Your task ▸ In the records that follow, show each line where the word "repozytorium" is present.

━━━ Data for analysis

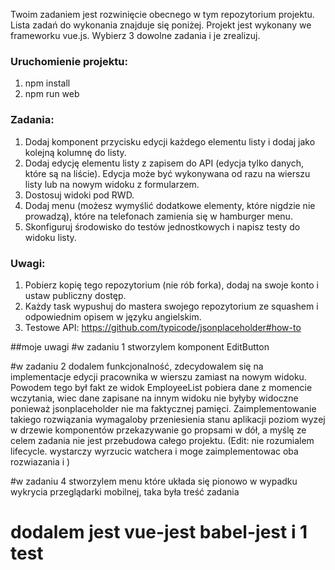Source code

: Twoim zadaniem jest rozwinięcie obecnego w tym repozytorium projektu. Lista zadań do wykonania znajduje się poniżej.
Projekt jest wykonany we frameworku vue.js.
Wybierz 3 dowolne zadania i je zrealizuj.

### Uruchomienie projektu:
1. npm install
1. npm run web

### Zadania:
1. Dodaj komponent przycisku edycji każdego elementu listy i dodaj jako kolejną kolumnę do listy.
1. Dodaj edycję elementu listy z zapisem do API (edycja tylko danych, które są na liście). Edycja może być wykonywana od razu na wierszu listy lub na nowym widoku z formularzem.
1. Dostosuj widoki pod RWD.
1. Dodaj menu (możesz wymyślić dodatkowe elementy, które nigdzie nie prowadzą), które na telefonach zamienia się w hamburger menu.
1. Skonfiguruj środowisko do testów jednostkowych i napisz testy do widoku listy.

### Uwagi:
1. Pobierz kopię tego repozytorium (nie rób forka), dodaj na swoje konto i ustaw publiczny dostęp.
1. Każdy task wypushuj do mastera swojego repozytorium ze squashem i odpowiednim opisem w języku angielskim.
1. Testowe API: https://github.com/typicode/jsonplaceholder#how-to



##moje uwagi
#w zadaniu 1 stworzylem komponent EditButton

#w zadaniu 2 dodalem funkcjonalność, zdecydowalem się na implementacje edycji pracownika w wierszu zamiast na nowym widoku.
Powodem tego był fakt ze widok EmployeeList pobiera dane z momencie wczytania, wiec dane zapisane na innym widoku nie byłyby widoczne ponieważ jsonplaceholder nie ma faktycznej pamięci. Zaimplementowanie takiego rozwiązania wymagaloby przeniesienia 
stanu aplikacji poziom wyzej w drzewie komponentów przekazywanie go propsami w dół, a myślę ze celem zadania nie jest przebudowa całego projektu.
(Edit: nie rozumialem lifecycle. wystarczy wyrzucic watchera i moge zaimplementowac oba rozwiazania i )

#w zadaniu 4 stworzylem menu które układa się pionowo w wypadku wykrycia przeglądarki mobilnej, taka była treść zadania
# dodalem jest vue-jest babel-jest i 1 test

━━━━━━

Completed exercise ▸
: Twoim zadaniem jest rozwinięcie obecnego w tym repozytorium projektu. Lista zadań do wykonania znajduje się poniżej.
1. Pobierz kopię tego repozytorium (nie rób forka), dodaj na swoje konto i ustaw publiczny dostęp.
1. Każdy task wypushuj do mastera swojego repozytorium ze squashem i odpowiednim opisem w języku angielskim.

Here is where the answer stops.